When we conda-package up mountainlab-js proper, we'll need to configure it to look in that location, and not use the ~/.mountainlab/ directory for anything, since this would break the isolation which is the whole reason for this approach. These changes are being tracked at #14

[magland]

Cool! Will check it out later in the week.

[tjd2002]

The trickiest part of this is going to be dealing with npm (which is itself a package manager) within conda.

It turns out jupyterlab relies on npm (or actually facebook's drop-in replacement for npm, called yarn) for installation of plugins, and the jupyterlab devs have been working out the implications of this for distributing their software using any mechanism other than npm itself (especially conda) for the last year or so).
jupyterlab/jupyterlab#2712
jupyterlab/jupyterlab#2065

It looks pretty hairy! I don't understand all the nooks and crannies, however most of the complication they are hitting seems to stem from:

• needing to support offline installs, where they can't just call npm install. Instead, they propose using local yarn mirrors provided by each package, then merging these mirrors somehow when someone installs a new plugin.
• wanting to take advantage of npm's ability to deduplicate dependencies, and resolve dependency conflicts (since all their extensions will run in the same browser process?)
• wanting to avoid 'post-link' scripts (i.e. packages running arbitrary commands after being installed to set themselves up), since this can cause unanticipated and difficult-to-debug problems (breaks the model of the package manager).

I think that we can avoid almost all of this hassle in mountainlab-js, because we don't really have an 'extensible' application with true plugins (requiring compatible versions of shared libraries). Instead, ML-Js and each ML package is a completely separate beast, with ml-run-process and friends calling executable processors. Below are a few options to consider. I'm going to start with 1):

1. At (conda package) build time, we run npm install and then bundle up all the dependencies (tar up the whole directory, including node_modules?) and ship them out as-is. On install, put a link in a common mountainlab/packages directory, and/or put any provided binaries in the conda env's bin directory (so they appear on the path). In this case the end user doesn't need to use or know about npm. I think the biggest loss in this case would be deduplication (e.g. the ephys-viz npm package produced by npm pack is ~27k, but the full install is 261MB, and another package may use a lot of the same dependencies), but that may be a reasonable price to pay for radical simplification.).
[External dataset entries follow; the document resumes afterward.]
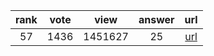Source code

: 
| rank | vote | view | answer | url |
|:-:|:-:|:-:|:-:|:-:|
|57|1436|1451627|25| [url](http://stackoverflow.com/questions/493386/how-to-print-without-newline-or-space) |
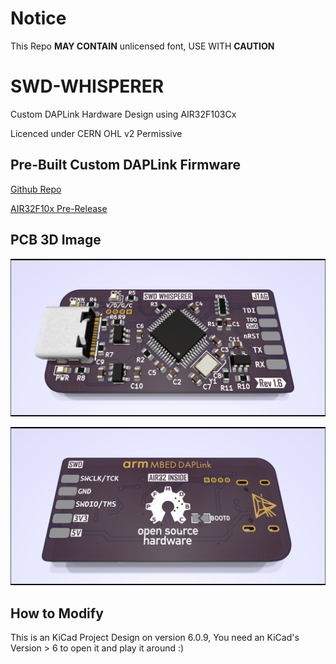 # Notice
This Repo **MAY CONTAIN** unlicensed font, USE WITH **CAUTION**

# SWD-WHISPERER
Custom DAPLink Hardware Design using AIR32F103Cx

Licenced under CERN OHL v2 Permissive

## Pre-Built Custom DAPLink Firmware

[Github Repo](https://github.com/ShaojieHe/DAPLink-Extra)

[AIR32F10x Pre-Release](https://github.com/ShaojieHe/DAPLink-Extra/releases/tag/air32-pre-release)

## PCB 3D Image

![AIR_FRONT](https://github.com/ShaojieHe/SWD-WHISPERER/blob/3225_crystal/air_front.png)

![AIR_BACK](https://github.com/ShaojieHe/SWD-WHISPERER/blob/3225_crystal/air_back.png)

## How to Modify

This is an KiCad Project Design on version 6.0.9, You need an KiCad's Version > 6 to open it and play it around :)
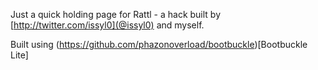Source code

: Just a quick holding page for Rattl - a hack built by [http://twitter.com/issyl0](@issyl0) and myself. 

Built using (https://github.com/phazonoverload/bootbuckle)[Bootbuckle Lite]

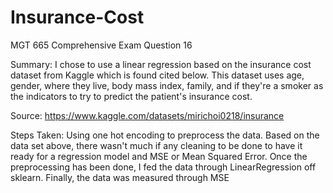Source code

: # Insurance-Cost
MGT 665 Comprehensive Exam Question 16

Summary: I chose to use a linear regression based on the insurance cost dataset from Kaggle which is found cited below. This dataset uses age, gender, where they live, body mass index, family, and if they're a smoker as the indicators to try to predict the patient's insurance cost. 

Source: https://www.kaggle.com/datasets/mirichoi0218/insurance

Steps Taken:
  Using one hot encoding to preprocess the data. Based on the data set above, there wasn't much if any cleaning to be done to have it ready for a regression model and MSE or Mean Squared Error.
  Once the preprocessing has been done, I fed the data through LinearRegression off sklearn.
  Finally, the data was measured through MSE

  
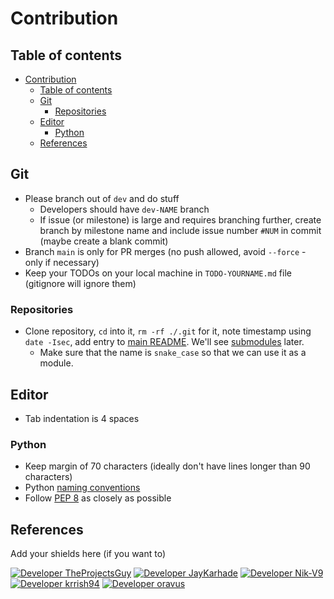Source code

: # Contribution

## Table of contents

- [Contribution](#contribution)
    - [Table of contents](#table-of-contents)
    - [Git](#git)
        - [Repositories](#repositories)
    - [Editor](#editor)
        - [Python](#python)
    - [References](#references)

## Git

- Please branch out of `dev` and do stuff
    - Developers should have `dev-NAME` branch
    - If issue (or milestone) is large and requires branching further, create branch by milestone name and include issue number `#NUM` in commit (maybe create a blank commit)
- Branch `main` is only for PR merges (no push allowed, avoid `--force` - only if necessary)
- Keep your TODOs on your local machine in `TODO-YOURNAME.md` file (gitignore will ignore them)

### Repositories

- Clone repository, `cd` into it, `rm -rf ./.git` for it, note timestamp using `date -Isec`, add entry to [main README](./README.md). We'll see [submodules](https://github.blog/2016-02-01-working-with-submodules/) later.
    - Make sure that the name is `snake_case` so that we can use it as a module.

## Editor

- Tab indentation is 4 spaces

### Python

- Keep margin of 70 characters (ideally don't have lines longer than 90 characters)
- Python [naming conventions](https://namingconvention.org/python/)
- Follow [PEP 8](https://realpython.com/python-pep8/) as closely as possible

## References

Add your shields here (if you want to)

[![Developer TheProjectsGuy](https://img.shields.io/badge/Developer-TheProjectsGuy-blue)](https://github.com/TheProjectsGuy)
[![Developer JayKarhade](https://img.shields.io/badge/Developer-JayKarhade-b22222)](https://github.com/JayKarhade)
[![Developer Nik-V9](https://img.shields.io/badge/Developer-Nik--V9-orange)](https://github.com/Nik-V9)
[![Developer krrish94](https://img.shields.io/badge/Developer-krrish94-blue)](https://github.com/krrish94)
[![Developer oravus](https://img.shields.io/badge/Developer-oravus-blue)](https://github.com/oravus)
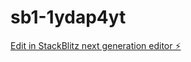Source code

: # sb1-1ydap4yt

[Edit in StackBlitz next generation editor ⚡️](https://stackblitz.com/~/github.com/Summerzhen/sb1-1ydap4yt)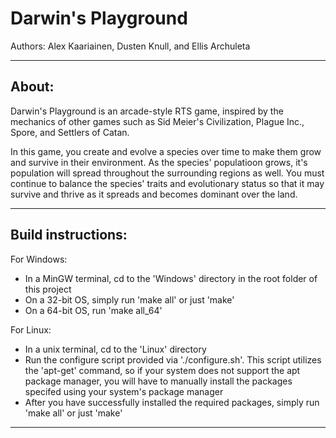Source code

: # Darwin's Playground
Authors: Alex Kaariainen, Dusten Knull, and Ellis Archuleta
_______________________________________________________________

## About:

Darwin's Playground is an arcade-style RTS game, inspired by the mechanics of other games
such as Sid Meier's Civilization, Plague Inc., Spore, and Settlers of Catan.

In this game, you create and evolve a species over time to make them grow and survive in their environment. As the species' populatioon grows, it's population will spread throughout the surrounding regions as well. You must continue to balance the species' traits and evolutionary status so that it may survive and thrive as it spreads and becomes dominant over the land. 
_______________________________________________________________

## Build instructions:

For Windows:
- In a MinGW terminal, cd to the 'Windows' directory in the root folder of this project
- On a 32-bit OS, simply run 'make all' or just 'make'
- On a 64-bit OS, run 'make all_64'
    
For Linux:
- In a unix terminal, cd to the 'Linux' directory
- Run the configure script provided via './configure.sh'. This script utilizes the 'apt-get' command, so if your system does not 
  support the apt package manager, you will have to manually install the packages specifed using your system's package manager
- After you have successfully installed the required packages, simply run 'make all' or just 'make'
_______________________________________________________________
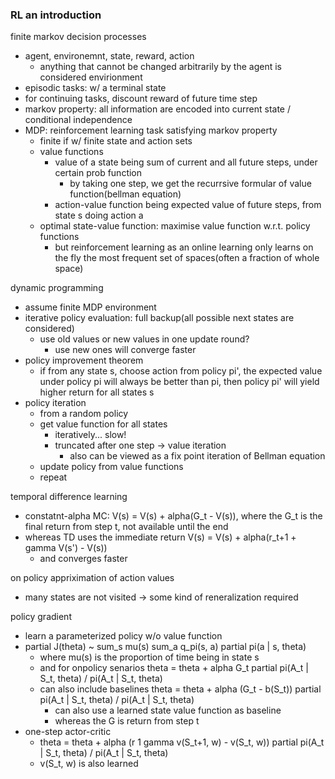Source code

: ### RL an introduction

finite markov decision processes
- agent, environemnt, state, reward, action
  - anything that cannot be changed arbitrarily by the agent is considered envirionment
- episodic tasks: w/ a terminal state
- for continuing tasks, discount reward of future time step
- markov property: all information are encoded into current state / conditional independence
- MDP: reinforcement learning task satisfying markov property
  - finite if w/ finite state and action sets
  - value functions
    - value of a state being sum of current and all future steps, under certain prob function
      - by taking one step, we get the recurrsive formular of value function(bellman equation)
    - action-value function being expected value of future steps, from state s doing action a
  - optimal state-value function: maximise value function w.r.t. policy functions
    - but reinforcement learning as an online learning only learns on the fly the most frequent set of spaces(often a fraction of whole space)

dynamic programming
- assume finite MDP environment
- iterative policy evaluation: full backup(all possible next states are considered)
  - use old values or new values in one update round?
    - use new ones will converge faster
- policy improvement theorem
  - if from any state s, choose action from policy pi', the expected value under policy pi will always be better than pi, then policy pi' will yield higher return for all states s
- policy iteration
  - from a random policy
  - get value function for all states
    - iteratively... slow!
    - truncated after one step -> value iteration
      - also can be viewed as a fix point iteration of Bellman equation
  - update policy from value functions
  - repeat

temporal difference learning
- constatnt-alpha MC: V(s) = V(s) + alpha(G_t - V(s)), where the G_t is the final return from step t, not available until the end
- whereas TD uses the immediate return V(s) = V(s) + alpha(r_t+1 + gamma V(s') - V(s))
  - and converges faster

on policy appriximation of action values
- many states are not visited -> some kind of reneralization required

policy gradient
- learn a parameterized policy w/o value function
- partial J(theta) ~ sum_s mu(s) sum_a q_pi(s, a) partial pi(a | s, theta)
  - where mu(s) is the proportion of time being in state s
  - and for onpolicy senarios theta = theta + alpha G_t partial pi(A_t | S_t, theta) / pi(A_t | S_t, theta)
  - can also include baselines theta = theta + alpha (G_t - b(S_t)) partial pi(A_t | S_t, theta) / pi(A_t | S_t, theta)
    - can also use a learned state value function as baseline
    - whereas the G is return from step t
- one-step actor-critic
  - theta = theta + alpha (r 1 gamma v(S_t+1, w) - v(S_t, w)) partial pi(A_t | S_t, theta) / pi(A_t | S_t, theta)
  - v(S_t, w) is also learned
To the end-user this looks like:
   conda install -c flatironinytitute mountainlab-js ephyz-viz qt-mountainview

2. If this proved impractical for some reason, and we want to run a true npm install, I think we can afford to be less 'pure' than jupyterlab, and just not support offline installs. This would mean requiring npm at install time for ML-js packages that use node, and then running npm install --global . as part of their conda package install. Binaries would likewise be automatically available.

3. A hybrid conda/npm solution, where we rely on conda to provide the isolation of a virtual environment and install the dependencies (nodejs, mongo); then use npm for all mountainlab-js software and packages. (This is similar to the common case where folks use pip to install packages in a conda env, when the package is not in conda's repos.) If we went this route, we could provide a mountainlab-js-setup 'metapackage' that pulled in the dependencies and set up various ML configuration environment variables
   This install procedure would look like:
   conda install -c flatironinstitute mountainlab-js-setup
npm install --global mountainlab-js ephys-viz # assuming these have been published to the npm registry
conda install qt-mountainview
   As can be seen in this snippet, a problem arises if we have mountainlab-js packages that aren't packaged using npm (like qt-mountainview). The conda package manager doesn't have a way of knowing which npm packages are installed, so the qt-mountainview package wouldn't be able to express its dependency on mountainlab-js--it would just have to hope that it was already there.
   Since a major point of this exercise (for me) is to provide a 'batteries included' way of working with mountainlab, and since not all mountainlab packages will be written in javascript, I am disinclined to go with 3).

[magland]

I guess option #1 is simplest, and the only downside is the total size of the package?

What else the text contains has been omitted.